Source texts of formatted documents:

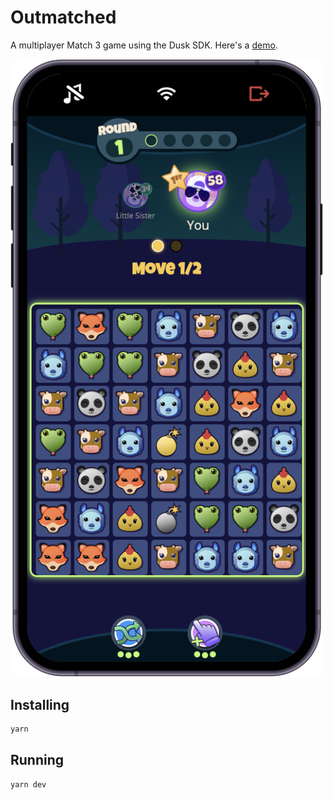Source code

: # Outmatched

A multiplayer Match 3 game using the Dusk SDK. Here's a [demo](https://developers.rune.ai/examples/outmatched/).

[<img src="../../docs/static/img/multiplayer-games/outmatched.png" width=500>](https://developers.rune.ai/examples/outmatched/)

## Installing

```sh
yarn
```

## Running

```sh
yarn dev
```
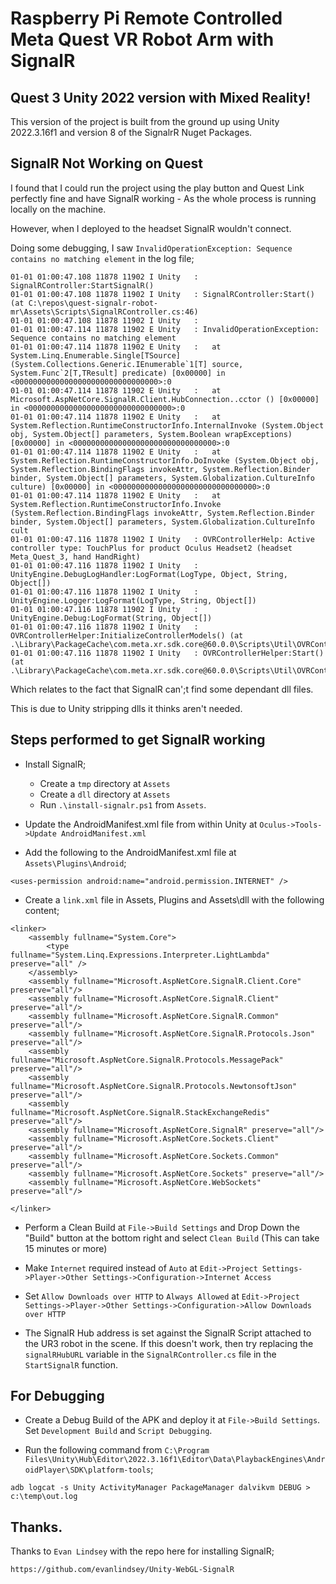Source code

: # Raspberry Pi Remote Controlled Meta Quest VR Robot Arm with SignalR

## Quest 3 Unity 2022 version with Mixed Reality!

This version of the project is built from the ground up using Unity 2022.3.16f1 and version 8 of the SignalrR Nuget Packages.

## SignalR Not Working on Quest

I found that I could run the project using the play button and Quest Link perfectly fine and have SignalR working - As the whole process is running locally on the machine.

However, when I deployed to the headset SignalR wouldn't connect.

Doing some debugging, I saw `InvalidOperationException: Sequence contains no matching element` in the log file;

```log
01-01 01:00:47.108 11878 11902 I Unity   : SignalRController:StartSignalR()
01-01 01:00:47.108 11878 11902 I Unity   : SignalRController:Start() (at C:\repos\quest-signalr-robot-mr\Assets\Scripts\SignalRController.cs:46)
01-01 01:00:47.108 11878 11902 I Unity   :
01-01 01:00:47.114 11878 11902 E Unity   : InvalidOperationException: Sequence contains no matching element
01-01 01:00:47.114 11878 11902 E Unity   :   at System.Linq.Enumerable.Single[TSource] (System.Collections.Generic.IEnumerable`1[T] source, System.Func`2[T,TResult] predicate) [0x00000] in <00000000000000000000000000000000>:0
01-01 01:00:47.114 11878 11902 E Unity   :   at Microsoft.AspNetCore.SignalR.Client.HubConnection..cctor () [0x00000] in <00000000000000000000000000000000>:0
01-01 01:00:47.114 11878 11902 E Unity   :   at System.Reflection.RuntimeConstructorInfo.InternalInvoke (System.Object obj, System.Object[] parameters, System.Boolean wrapExceptions) [0x00000] in <00000000000000000000000000000000>:0
01-01 01:00:47.114 11878 11902 E Unity   :   at System.Reflection.RuntimeConstructorInfo.DoInvoke (System.Object obj, System.Reflection.BindingFlags invokeAttr, System.Reflection.Binder binder, System.Object[] parameters, System.Globalization.CultureInfo culture) [0x00000] in <00000000000000000000000000000000>:0
01-01 01:00:47.114 11878 11902 E Unity   :   at System.Reflection.RuntimeConstructorInfo.Invoke (System.Reflection.BindingFlags invokeAttr, System.Reflection.Binder binder, System.Object[] parameters, System.Globalization.CultureInfo cult
01-01 01:00:47.116 11878 11902 I Unity   : OVRControllerHelp: Active controller type: TouchPlus for product Oculus Headset2 (headset Meta_Quest_3, hand HandRight)
01-01 01:00:47.116 11878 11902 I Unity   : UnityEngine.DebugLogHandler:LogFormat(LogType, Object, String, Object[])
01-01 01:00:47.116 11878 11902 I Unity   : UnityEngine.Logger:LogFormat(LogType, String, Object[])
01-01 01:00:47.116 11878 11902 I Unity   : UnityEngine.Debug:LogFormat(String, Object[])
01-01 01:00:47.116 11878 11902 I Unity   : OVRControllerHelper:InitializeControllerModels() (at .\Library\PackageCache\com.meta.xr.sdk.core@60.0.0\Scripts\Util\OVRControllerHelper.cs:200)
01-01 01:00:47.116 11878 11902 I Unity   : OVRControllerHelper:Start() (at .\Library\PackageCache\com.meta.xr.sdk.core@60.0.0\Scripts\Util\OVRControllerHelper.cs:126)
```

Which relates to the fact that SignalR can';t find some dependant dll files.

This is due to Unity stripping dlls it thinks aren't needed.

## Steps performed to get SignalR working

- Install SignalR;

    - Create a `tmp` directory at `Assets`
    - Create a `dll` directory at `Assets`
    - Run `.\install-signalr.ps1` from `Assets`.

- Update the AndroidManifest.xml file from within Unity at `Oculus->Tools->Update AndroidManifest.xml`

- Add the following to the AndroidManifest.xml file at `Assets\Plugins\Android`;

```
<uses-permission android:name="android.permission.INTERNET" />
```

- Create a `link.xml` file in Assets, Plugins and Assets\dll with the following content;

```
<linker>
    <assembly fullname="System.Core">
        <type fullname="System.Linq.Expressions.Interpreter.LightLambda" preserve="all" />
    </assembly>
    <assembly fullname="Microsoft.AspNetCore.SignalR.Client.Core" preserve="all"/>
    <assembly fullname="Microsoft.AspNetCore.SignalR.Client" preserve="all"/>
    <assembly fullname="Microsoft.AspNetCore.SignalR.Common" preserve="all"/>
    <assembly fullname="Microsoft.AspNetCore.SignalR.Protocols.Json" preserve="all"/>
    <assembly fullname="Microsoft.AspNetCore.SignalR.Protocols.MessagePack" preserve="all"/>
    <assembly fullname="Microsoft.AspNetCore.SignalR.Protocols.NewtonsoftJson" preserve="all"/>
    <assembly fullname="Microsoft.AspNetCore.SignalR.StackExchangeRedis" preserve="all"/>
    <assembly fullname="Microsoft.AspNetCore.SignalR" preserve="all"/>
    <assembly fullname="Microsoft.AspNetCore.Sockets.Client" preserve="all"/>
    <assembly fullname="Microsoft.AspNetCore.Sockets.Common" preserve="all"/>
    <assembly fullname="Microsoft.AspNetCore.Sockets" preserve="all"/>
    <assembly fullname="Microsoft.AspNetCore.WebSockets" preserve="all"/>
    
</linker>
```

- Perform a Clean Build at `File->Build Settings` and Drop Down the "Build" button at the bottom right and select `Clean Build` (This can take 15 minutes or more)

- Make `Internet` required instead of `Auto` at `Edit->Project Settings->Player->Other Settings->Configuration->Internet Access`

- Set `Allow Downloads over HTTP` to `Always Allowed` at `Edit->Project Settings->Player->Other Settings->Configuration->Allow Downloads over HTTP`

- The SignalR Hub address is set against the SignalR Script attached to the UR3 robot in the scene. If this doesn't work, then try replacing the `signalRHubURL` variable in the `SignalRController.cs` file in the `StartSignalR` function. 

## For Debugging

- Create a Debug Build of the APK and deploy it at `File->Build Settings`. Set `Development Build` and `Script Debugging`.

- Run the following command from `C:\Program Files\Unity\Hub\Editor\2022.3.16f1\Editor\Data\PlaybackEngines\AndroidPlayer\SDK\platform-tools`;

```
adb logcat -s Unity ActivityManager PackageManager dalvikvm DEBUG > c:\temp\out.log
```

## Thanks.

Thanks to `Evan Lindsey` with the repo here for installing SignalR;

`https://github.com/evanlindsey/Unity-WebGL-SignalR`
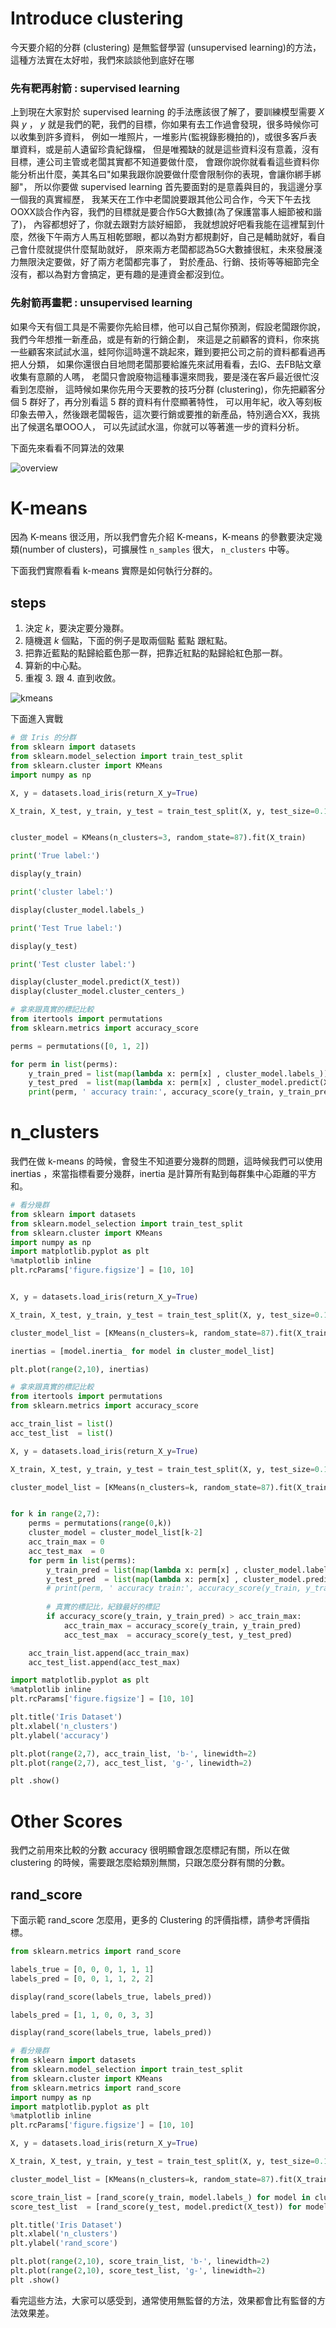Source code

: <script src="https://cdn.mathjax.org/mathjax/latest/MathJax.js?config=TeX-AMS-MML_HTMLorMML" type="text/javascript"></script>
<script type="text/x-mathjax-config">
MathJax.Hub.Config({
    tex2jax: {
    inlineMath: [ ["$","$"], ["\(","\)"] ],
    processEscapes: true
    }
});
</script>



# Introduce clustering

今天要介紹的分群 (clustering) 是無監督學習 (unsupervised learning)的方法，這種方法實在太好啦，我們來談談他到底好在哪

### 先有靶再射箭 : supervised learning

上到現在大家對於 supervised learning 的手法應該很了解了，要訓練模型需要 $X$ 與 $y$ ， 
$y$ 就是我們的靶，我們的目標，你如果有去工作過會發現，很多時候你可以收集到許多資料，
例如一堆照片，一堆影片(監視錄影機拍的)，或很多客戶表單資料，或是前人遺留珍貴紀錄檔，
但是唯獨缺的就是這些資料沒有意義，沒有目標，連公司主管或老闆其實都不知道要做什麼，
會跟你說你就看看這些資料你能分析出什麼，美其名曰"如果我跟你說要做什麼會限制你的表現，會讓你綁手綁腳"，
所以你要做 supervised learning 首先要面對的是意義與目的，我這邊分享一個我的真實經歷，
我某天在工作中老闆說要跟其他公司合作，今天下午去找OOXX談合作內容，我們的目標就是要合作5G大數據(為了保護當事人細節被和諧了)，
內容都想好了，你就去跟對方談好細節，
我就想說好吧看我能在這裡幫到什麼，然後下午兩方人馬互相乾鄧眼，都以為對方都規劃好，自己是輔助就好，看自己會什麼就提供什麼幫助就好，
原來兩方老闆都認為5G大數據很紅，未來發展淺力無限決定要做，好了兩方老闆都完事了，
對於產品、行銷、技術等等細節完全沒有，都以為對方會搞定，更有趣的是連資金都沒到位。

### 先射箭再畫靶 : unsupervised learning

如果今天有個工具是不需要你先給目標，他可以自己幫你預測，假設老闆跟你說，我們今年想推一新產品，或是有新的行銷企劃，
來這是之前顧客的資料，你來挑一些顧客來試試水溫，蛙阿你這時還不跳起來，難到要把公司之前的資料都看過再把人分類，
如果你還很白目地問老闆那要給誰先來試用看看，去IG、去FB貼文章收集有意願的人嗎，
老闆只會說廢物這種事還來問我，要是淺在客戶最近很忙沒看到怎麼辦，
這時候如果你先用今天要教的技巧分群 (clustering)，你先把顧客分個 5 群好了，再分別看這 5 群的資料有什麼顯著特性，
可以用年紀，收入等刻板印象去帶入，然後跟老闆報告，這次要行銷或要推的新產品，特別適合XX，我挑出了候選名單OOO人，
可以先試試水溫，你就可以等著進一步的資料分析。




下面先來看看不同算法的效果

![overview](../../../images/sphx_glr_plot_cluster_comparison_001.png)





# K-means

因為 K-means 很泛用，所以我們會先介紹 K-means，K-means 的參數要決定幾類(number of clusters)，可擴展性 ``n_samples`` 很大， ``n_clusters`` 中等。




下面我們實際看看 k-means 實際是如何執行分群的。

## steps

1. 決定 $k$，要決定要分幾群。 
2. 隨機選 $k$ 個點，下面的例子是取兩個點 藍點 跟紅點。
3. 把靠近藍點的點歸給藍色那一群，把靠近紅點的點歸給紅色那一群。
4. 算新的中心點。
5. 重複 3. 跟 4. 直到收斂。


![kmeans](../../../images/kmeans.drawio.png)


下面進入實戰


```python 
# 做 Iris 的分群
from sklearn import datasets
from sklearn.model_selection import train_test_split
from sklearn.cluster import KMeans
import numpy as np

X, y = datasets.load_iris(return_X_y=True)

X_train, X_test, y_train, y_test = train_test_split(X, y, test_size=0.1, random_state=87) 


cluster_model = KMeans(n_clusters=3, random_state=87).fit(X_train)

print('True label:')

display(y_train)

print('cluster label:')

display(cluster_model.labels_)

print('Test True label:')

display(y_test)

print('Test cluster label:')

display(cluster_model.predict(X_test))
display(cluster_model.cluster_centers_)

```


```python 
# 拿來跟真實的標記比較
from itertools import permutations 
from sklearn.metrics import accuracy_score

perms = permutations([0, 1, 2]) 

for perm in list(perms): 
    y_train_pred = list(map(lambda x: perm[x] , cluster_model.labels_))
    y_test_pred  = list(map(lambda x: perm[x] , cluster_model.predict(X_test)))
    print(perm, ' accuracy train:', accuracy_score(y_train, y_train_pred), 'accuracy test:', accuracy_score(y_test, y_test_pred))

```


# n_clusters

我們在做 k-means 的時候，會發生不知道要分幾群的問題，這時候我們可以使用 inertias ，來當指標看要分幾群，inertia 是計算所有點到每群集中心距離的平方和。



```python 
# 看分幾群
from sklearn import datasets
from sklearn.model_selection import train_test_split
from sklearn.cluster import KMeans
import numpy as np
import matplotlib.pyplot as plt
%matplotlib inline
plt.rcParams['figure.figsize'] = [10, 10]


X, y = datasets.load_iris(return_X_y=True)

X_train, X_test, y_train, y_test = train_test_split(X, y, test_size=0.1, random_state=87) 

cluster_model_list = [KMeans(n_clusters=k, random_state=87).fit(X_train) for k in range(2,10)]

inertias = [model.inertia_ for model in cluster_model_list]

plt.plot(range(2,10), inertias)

```


```python 
# 拿來跟真實的標記比較
from itertools import permutations 
from sklearn.metrics import accuracy_score

acc_train_list = list()
acc_test_list  = list()

X, y = datasets.load_iris(return_X_y=True)

X_train, X_test, y_train, y_test = train_test_split(X, y, test_size=0.1, random_state=87) 

cluster_model_list = [KMeans(n_clusters=k, random_state=87).fit(X_train) for k in range(2,7)]


for k in range(2,7):
    perms = permutations(range(0,k)) 
    cluster_model = cluster_model_list[k-2]
    acc_train_max = 0
    acc_test_max  = 0
    for perm in list(perms): 
        y_train_pred = list(map(lambda x: perm[x] , cluster_model.labels_))
        y_test_pred  = list(map(lambda x: perm[x] , cluster_model.predict(X_test)))
        # print(perm, ' accuracy train:', accuracy_score(y_train, y_train_pred), 'accuracy test:', accuracy_score(y_test, y_test_pred))
        
        # 真實的標記比，紀錄最好的標記
        if accuracy_score(y_train, y_train_pred) > acc_train_max:
            acc_train_max = accuracy_score(y_train, y_train_pred)
            acc_test_max  = accuracy_score(y_test, y_test_pred)

    acc_train_list.append(acc_train_max)
    acc_test_list.append(acc_test_max)


```


```python 
import matplotlib.pyplot as plt
%matplotlib inline
plt.rcParams['figure.figsize'] = [10, 10]

plt.title('Iris Dataset')
plt.xlabel('n_clusters')
plt.ylabel('accuracy')

plt.plot(range(2,7), acc_train_list, 'b-', linewidth=2)
plt.plot(range(2,7), acc_test_list, 'g-', linewidth=2)

plt .show()

```


# Other Scores

我們之前用來比較的分數 accuracy 很明顯會跟怎麼標記有關，所以在做 clustering 的時候，需要跟怎麼給類別無關，只跟怎麼分群有關的分數。

## rand_score

下面示範 rand_score 怎麼用，更多的 Clustering 的評價指標，請參考評價指標。


```python 
from sklearn.metrics import rand_score

labels_true = [0, 0, 0, 1, 1, 1]
labels_pred = [0, 0, 1, 1, 2, 2]

display(rand_score(labels_true, labels_pred))

labels_pred = [1, 1, 0, 0, 3, 3]

display(rand_score(labels_true, labels_pred))

```


```python 
# 看分幾群
from sklearn import datasets
from sklearn.model_selection import train_test_split
from sklearn.cluster import KMeans
from sklearn.metrics import rand_score
import numpy as np
import matplotlib.pyplot as plt
%matplotlib inline
plt.rcParams['figure.figsize'] = [10, 10]

X, y = datasets.load_iris(return_X_y=True)

X_train, X_test, y_train, y_test = train_test_split(X, y, test_size=0.1, random_state=87) 

cluster_model_list = [KMeans(n_clusters=k, random_state=87).fit(X_train) for k in range(2,10)]

score_train_list = [rand_score(y_train, model.labels_) for model in cluster_model_list]
score_test_list  = [rand_score(y_test, model.predict(X_test)) for model in cluster_model_list]

plt.title('Iris Dataset')
plt.xlabel('n_clusters')
plt.ylabel('rand_score')

plt.plot(range(2,10), score_train_list, 'b-', linewidth=2)
plt.plot(range(2,10), score_test_list, 'g-', linewidth=2)
plt .show()

```


看完這些方法，大家可以感受到，通常使用無監督的方法，效果都會比有監督的方法效果差。
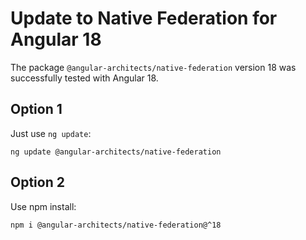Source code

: # Update to Native Federation for Angular 18

The package `@angular-architects/native-federation` version 18 was successfully tested with Angular 18.

## Option 1

Just use `ng update`:

```
ng update @angular-architects/native-federation
```

## Option 2

Use npm install:

```
npm i @angular-architects/native-federation@^18
```
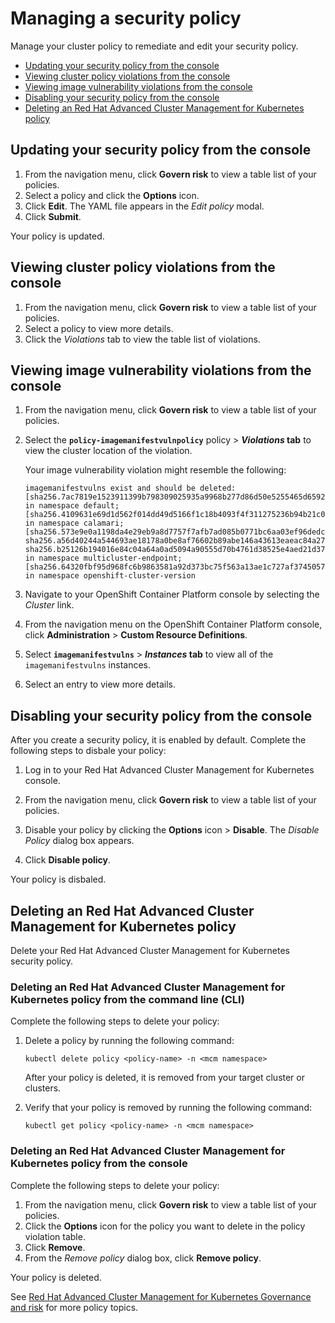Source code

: # Managing a security policy

Manage your cluster policy to remediate and edit your security policy.

- [Updating your security policy from the console](#updating-your-security-policy-from-the-console)
- [Viewing cluster policy violations from the console](#viewing-cluster-policy-violations-from-the-console)
- [Viewing image vulnerability violations from the console](#viewing-image-vulnerability-violations-from-the-console)
- [Disabling your security policy from the console](#disabling-your-security-policy-from-the-console)
- [Deleting an Red Hat Advanced Cluster Management for Kubernetes policy](#deleting-an-red-hat-advanced-cluster-management-for-kubernetes-policy)

## Updating your security policy from the console

1. From the navigation menu, click **Govern risk** to view a table list of your policies.
2. Select a policy and click the **Options** icon.
3. Click **Edit**. The YAML file appears in the _Edit policy_ modal.
4. Click **Submit**.

Your policy is updated.

## Viewing cluster policy violations from the console

1. From the navigation menu, click **Govern risk** to view a table list of your policies.
2. Select a policy to view more details.
3. Click the _Violations_ tab to view the table list of violations.

## Viewing image vulnerability violations from the console

1. From the navigation menu, click **Govern risk** to view a table list of your policies.
2. Select the **`policy-imagemanifestvulnpolicy`** policy > **_Violations_ tab** to view the cluster location of the violation.

   Your image vulnerability violation might resemble the following:

   ```
   imagemanifestvulns exist and should be deleted: [sha256.7ac7819e1523911399b798309025935a9968b277d86d50e5255465d6592c0266] in namespace default; [sha256.4109631e69d1d562f014dd49d5166f1c18b4093f4f311275236b94b21c0041c0] in namespace calamari; [sha256.573e9e0a1198da4e29eb9a8d7757f7afb7ad085b0771bc6aa03ef96dedc5b743, sha256.a56d40244a544693ae18178a0be8af76602b89abe146a43613eaeac84a27494e, sha256.b25126b194016e84c04a64a0ad5094a90555d70b4761d38525e4aed21d372820] in namespace multicluster-endpoint; [sha256.64320fbf95d968fc6b9863581a92d373bc75f563a13ae1c727af37450579f61a] in namespace openshift-cluster-version
   ```

3. Navigate to your OpenShift Container Platform console by selecting the _Cluster_ link.

4. From the navigation menu on the OpenShift Container Platform console, click **Administration** > **Custom Resource Definitions**.

5. Select **`imagemanifestvulns`** > **_Instances_ tab** to view all of the `imagemanifestvulns` instances.

6. Select an entry to view more details.

## Disabling your security policy from the console

After you create a security policy, it is enabled by default. Complete the following steps to disbale your policy:

1. Log in to your Red Hat Advanced Cluster Management for Kubernetes console.

2. From the navigation menu, click **Govern risk** to view a table list of your policies.

3. Disable your policy by clicking the **Options** icon > **Disable**. The _Disable Policy_ dialog box appears.

4. Click **Disable policy**.

Your policy is disbaled.

## Deleting an Red Hat Advanced Cluster Management for Kubernetes policy

Delete your Red Hat Advanced Cluster Management for Kubernetes security policy.

### Deleting an Red Hat Advanced Cluster Management for Kubernetes policy from the command line (CLI)

Complete the following steps to delete your policy:

1. Delete a policy by running the following command:

    ```
    kubectl delete policy <policy-name> -n <mcm namespace>  
    ```

    After your policy is deleted, it is removed from your target cluster or clusters.

2. Verify that your policy is removed by running the following command:

    ```
    kubectl get policy <policy-name> -n <mcm namespace>
    ```

### Deleting an Red Hat Advanced Cluster Management for Kubernetes policy from the console

Complete the following steps to delete your policy:

1. From the navigation menu, click **Govern risk** to view a table list of your policies.
2. Click the **Options** icon for the policy you want to delete in the policy violation table.
3. Click **Remove**.
4. From the _Remove policy_ dialog box, click **Remove policy**.

Your policy is deleted.

See [Red Hat Advanced Cluster Management for Kubernetes Governance and risk](../governance/compliance_intro.md) for more policy topics.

→ Work request
State how many lines of the records hold the string "removed", and nothing else.

→ Finished exercise
2